Assignment
No pictures go into the copy. Write out exactly the lines below from the one containing "Numbered number)" through the one containing "- [x] Authentication status test".

BEGIN Records shown

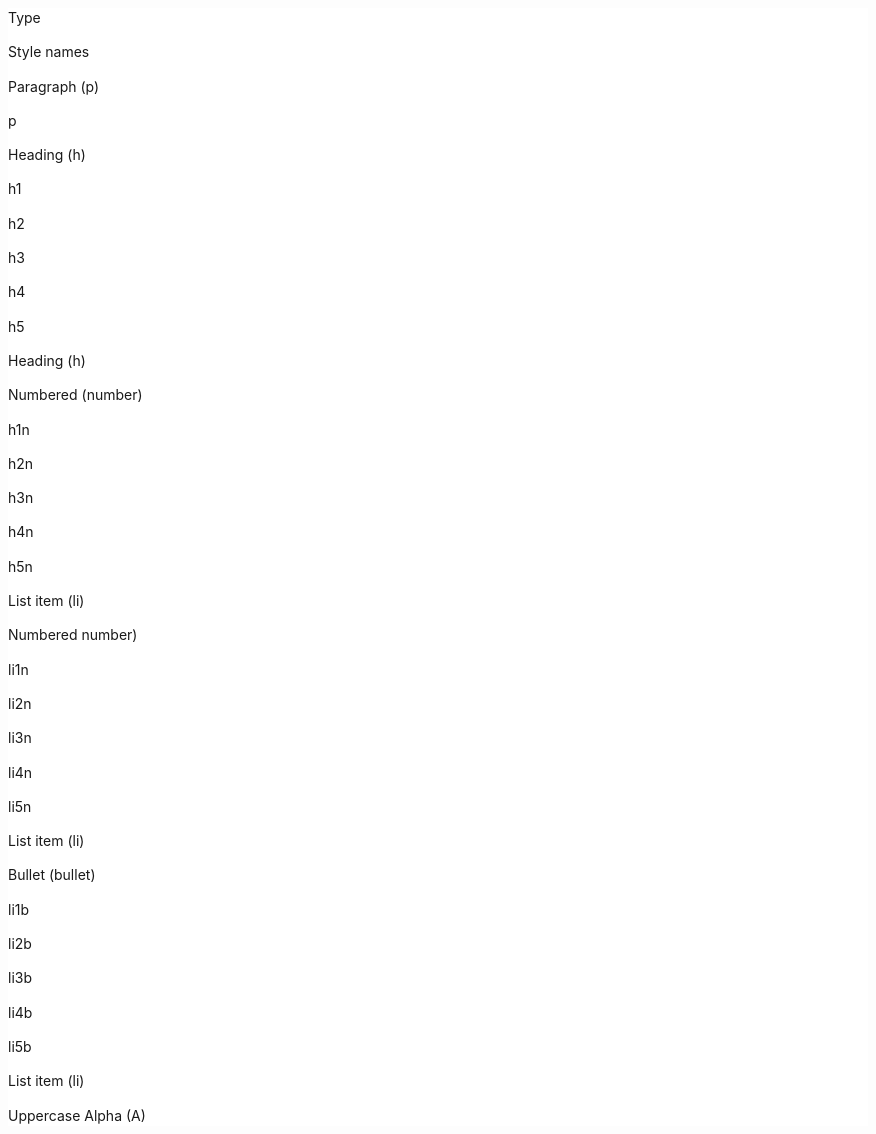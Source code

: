 Type

Style names

Paragraph (p)

p

Heading (h)

h1

h2

h3

h4

h5

Heading (h)

Numbered (number)

h1n

h2n

h3n

h4n

h5n

List item (li)

Numbered number)

li1n

li2n

li3n

li4n

li5n

List item (li)

Bullet (bullet)

li1b

li2b

li3b

li4b

li5b

List item (li)

Uppercase Alpha (A)
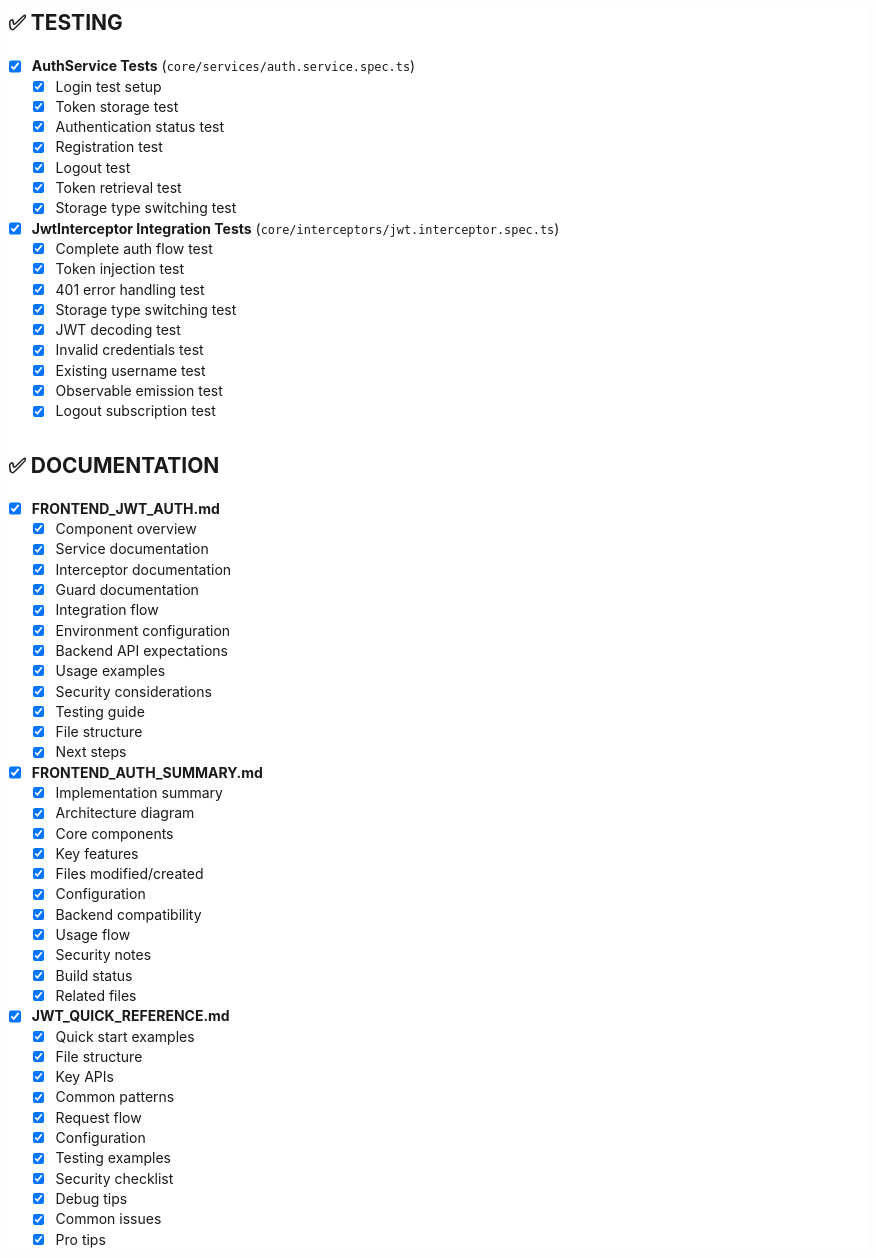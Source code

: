 ## ✅ TESTING

- [x] **AuthService Tests** (`core/services/auth.service.spec.ts`)
  - [x] Login test setup
  - [x] Token storage test
  - [x] Authentication status test
  - [x] Registration test
  - [x] Logout test
  - [x] Token retrieval test
  - [x] Storage type switching test

- [x] **JwtInterceptor Integration Tests** (`core/interceptors/jwt.interceptor.spec.ts`)
  - [x] Complete auth flow test
  - [x] Token injection test
  - [x] 401 error handling test
  - [x] Storage type switching test
  - [x] JWT decoding test
  - [x] Invalid credentials test
  - [x] Existing username test
  - [x] Observable emission test
  - [x] Logout subscription test

## ✅ DOCUMENTATION

- [x] **FRONTEND_JWT_AUTH.md**
  - [x] Component overview
  - [x] Service documentation
  - [x] Interceptor documentation
  - [x] Guard documentation
  - [x] Integration flow
  - [x] Environment configuration
  - [x] Backend API expectations
  - [x] Usage examples
  - [x] Security considerations
  - [x] Testing guide
  - [x] File structure
  - [x] Next steps

- [x] **FRONTEND_AUTH_SUMMARY.md**
  - [x] Implementation summary
  - [x] Architecture diagram
  - [x] Core components
  - [x] Key features
  - [x] Files modified/created
  - [x] Configuration
  - [x] Backend compatibility
  - [x] Usage flow
  - [x] Security notes
  - [x] Build status
  - [x] Related files

- [x] **JWT_QUICK_REFERENCE.md**
  - [x] Quick start examples
  - [x] File structure
  - [x] Key APIs
  - [x] Common patterns
  - [x] Request flow
  - [x] Configuration
  - [x] Testing examples
  - [x] Security checklist
  - [x] Debug tips
  - [x] Common issues
  - [x] Pro tips
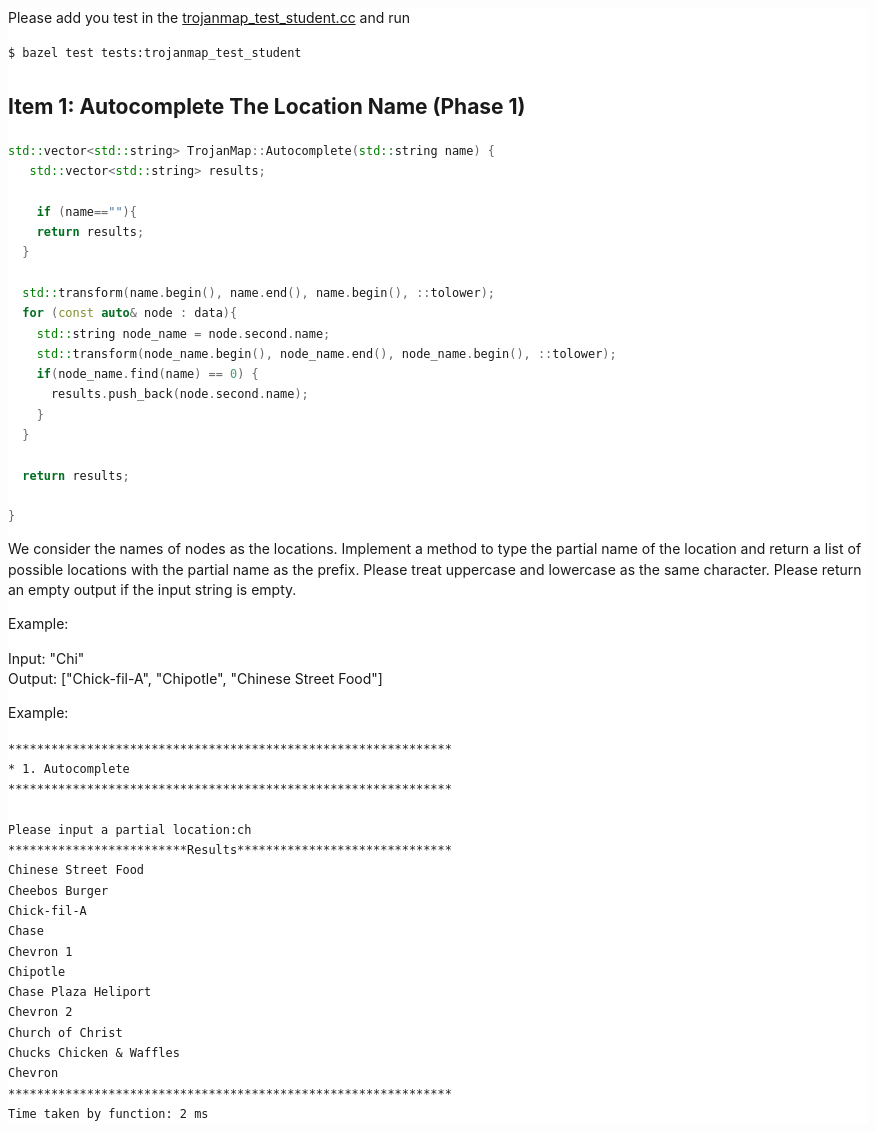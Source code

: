 Please add you test in the [trojanmap_test_student.cc](tests/trojanmap_test_student.cc) and run

```shell
$ bazel test tests:trojanmap_test_student
```

## Item 1: Autocomplete The Location Name (Phase 1)

```c++
std::vector<std::string> TrojanMap::Autocomplete(std::string name) {
   std::vector<std::string> results;

    if (name==""){
    return results;
  }
  
  std::transform(name.begin(), name.end(), name.begin(), ::tolower);
  for (const auto& node : data){
    std::string node_name = node.second.name;
    std::transform(node_name.begin(), node_name.end(), node_name.begin(), ::tolower);
    if(node_name.find(name) == 0) {
      results.push_back(node.second.name);
    }
  }

  return results;

}
```

We consider the names of nodes as the locations. Implement a method to type the partial name of the location and return a list of possible locations with the partial name as the prefix. Please treat uppercase and lowercase as the same character. Please return an empty output if the input string is empty.

Example:

Input: "Chi" \
Output: ["Chick-fil-A", "Chipotle", "Chinese Street Food"]

Example:

```shell
**************************************************************
* 1. Autocomplete                                             
**************************************************************

Please input a partial location:ch
*************************Results******************************
Chinese Street Food
Cheebos Burger
Chick-fil-A
Chase
Chevron 1
Chipotle
Chase Plaza Heliport
Chevron 2
Church of Christ
Chucks Chicken & Waffles
Chevron
**************************************************************
Time taken by function: 2 ms
```
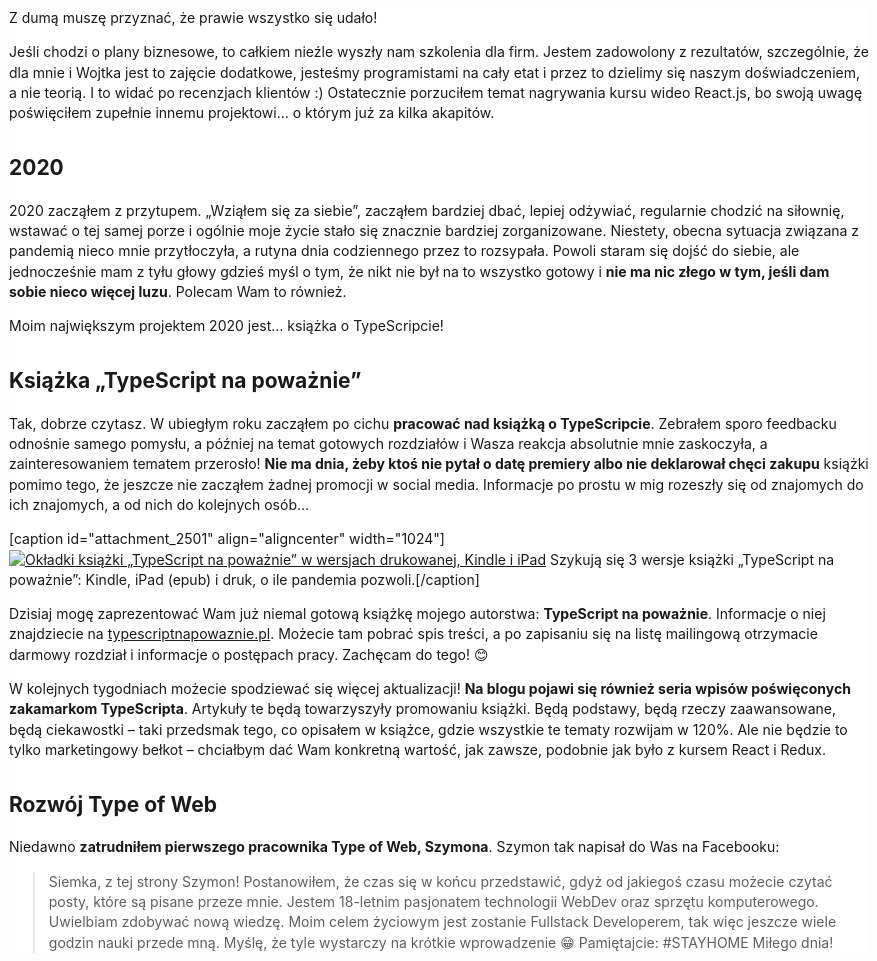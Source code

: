 Z dumą muszę przyznać, że prawie wszystko się udało!

Jeśli chodzi o plany biznesowe, to całkiem nieźle wyszły nam szkolenia dla firm. Jestem zadowolony z rezultatów, szczególnie, że dla mnie i Wojtka jest to zajęcie dodatkowe, jesteśmy programistami na cały etat i przez to dzielimy się naszym doświadczeniem, a nie teorią. I to widać po recenzjach klientów :)
Ostatecznie porzuciłem temat nagrywania kursu wideo React.js, bo swoją uwagę poświęciłem zupełnie innemu projektowi… o którym już za kilka akapitów.

## 2020
2020 zacząłem z przytupem. „Wziąłem się za siebie”, zacząłem bardziej dbać, lepiej odżywiać, regularnie chodzić na siłownię, wstawać o tej samej porze i ogólnie moje życie stało się znacznie bardziej zorganizowane. Niestety, obecna sytuacja związana z pandemią nieco mnie przytłoczyła, a rutyna dnia codziennego przez to rozsypała. Powoli staram się dojść do siebie, ale jednocześnie mam z tyłu głowy gdzieś myśl o tym, że nikt nie był na to wszystko gotowy i **nie ma nic złego w tym, jeśli dam sobie nieco więcej luzu**. Polecam Wam to również.

Moim największym projektem 2020 jest… książka o TypeScripcie!

## Książka „TypeScript na poważnie”
Tak, dobrze czytasz. W ubiegłym roku zacząłem po cichu **pracować nad książką o TypeScripcie**. Zebrałem sporo feedbacku odnośnie samego pomysłu, a później na temat gotowych rozdziałów i Wasza reakcja absolutnie mnie zaskoczyła, a zainteresowaniem tematem przerosło! **Nie ma dnia, żeby ktoś nie pytał o datę premiery albo nie deklarował chęci zakupu** książki pomimo tego, że jeszcze nie zacząłem żadnej promocji w social media. Informacje po prostu w mig rozeszły się od znajomych do ich znajomych, a od nich do kolejnych osób…

[caption id="attachment_2501" align="aligncenter" width="1024"]<a href="https://typeofweb.com/wp-content/uploads/2020/04/Book-Cover-Mockup-2.jpg"><img src="https://typeofweb.com/wp-content/uploads/2020/04/Book-Cover-Mockup-2-1024x774.jpg" alt="Okładki książki „TypeScript na poważnie” w wersjach drukowanej, Kindle i iPad" width="1024" height="774" class="size-large wp-image-2501" /></a> Szykują się 3 wersje książki „TypeScript na poważnie”: Kindle, iPad (epub) i druk, o ile pandemia pozwoli.[/caption]

Dzisiaj mogę zaprezentować Wam już niemal gotową książkę mojego autorstwa: **TypeScript na poważnie**. Informacje o niej znajdziecie na [typescriptnapowaznie.pl](http://typescriptnapowaznie.pl/). Możecie tam pobrać spis treści, a po zapisaniu się na listę mailingową otrzymacie darmowy rozdział i informacje o postępach pracy. Zachęcam do tego! 😊

W kolejnych tygodniach możecie spodziewać się więcej aktualizacji! **Na blogu pojawi się również seria wpisów poświęconych zakamarkom TypeScripta**. Artykuły te będą towarzyszyły promowaniu książki. Będą podstawy, będą rzeczy zaawansowane, będą ciekawostki – taki przedsmak tego, co opisałem w książce, gdzie wszystkie te tematy rozwijam w 120%. Ale nie będzie to tylko marketingowy bełkot – chciałbym dać Wam konkretną wartość, jak zawsze, podobnie jak było z kursem React i Redux.

## Rozwój Type of Web
Niedawno **zatrudniłem pierwszego pracownika Type of Web, Szymona**. Szymon tak napisał do Was na Facebooku:

> Siemka, z tej strony Szymon! Postanowiłem, że czas się w końcu przedstawić, gdyż od jakiegoś czasu możecie czytać posty, które są pisane przeze mnie. Jestem 18-letnim pasjonatem technologii WebDev oraz sprzętu komputerowego. Uwielbiam zdobywać nową wiedzę. Moim celem życiowym jest zostanie Fullstack Developerem, tak więc jeszcze wiele godzin nauki przede mną. Myślę, że tyle wystarczy na krótkie wprowadzenie 😁
> Pamiętajcie: #STAYHOME
> Miłego dnia!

END Records shown

Response to the task
Numbered number)

li1n

li2n

li3n

li4n

li5n

List item (li)

Bullet (bullet)

li1b

li2b

li3b

li4b

li5b

List item (li)

Uppercase Alpha (A)
Source code

: ## ✅ TESTING

- [x] **AuthService Tests** (`core/services/auth.service.spec.ts`)
  - [x] Login test setup
  - [x] Token storage test
  - [x] Authentication status test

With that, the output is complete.